> [EXERCISE DATA]
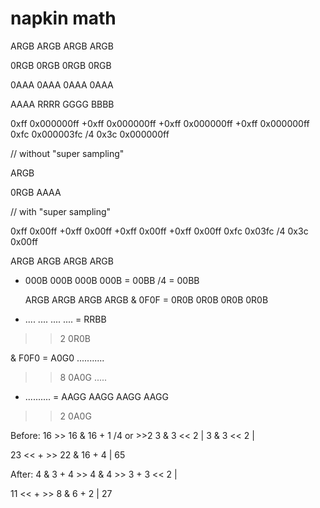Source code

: # napkin math

ARGB ARGB ARGB ARGB

0RGB 0RGB 0RGB 0RGB

0AAA 0AAA 0AAA 0AAA


AAAA RRRR GGGG BBBB

 0xff 0x000000ff
+0xff 0x000000ff
+0xff 0x000000ff
+0xff 0x000000ff
 0xfc 0x000003fc
/4
 0x3c 0x000000ff

// without "super sampling"

 ARGB

 0RGB
 AAAA


 // with "super sampling"

 0xff 0x00ff
+0xff 0x00ff
+0xff 0x00ff
+0xff 0x00ff
 0xfc 0x03fc
/4
 0x3c 0x00ff

ARGB ARGB ARGB ARGB
+ 000B 000B 000B 000B
= 00BB
/4
= 00BB

    ARGB ARGB ARGB ARGB
&   0F0F
=   0R0B 0R0B 0R0B 0R0B
+   .... .... .... ....
=   RRBB
>>2 0R0B

&   F0F0
=   A0G0 ...........
>>8 0A0G .....
+   ..........
=   AAGG AAGG AAGG AAGG
>>2 0A0G

Before:
16 >>
16 &
16 +
1  /4 or >>2
3 &
3 <<
2 |
3 &
3 <<
2 |

23 << + >>
22 &
16 +
4 |
65

After:
4 &
3 +
4 >>
4 &
4 >>
3 +
3 <<
2 |

11 << + >>
8 &
6 +
2 |
27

> [HOW TO COMPLETE THIS TASK]
Count the lines in the listing where the string "super" appears. Answer with the number only.

> [RESULT]
2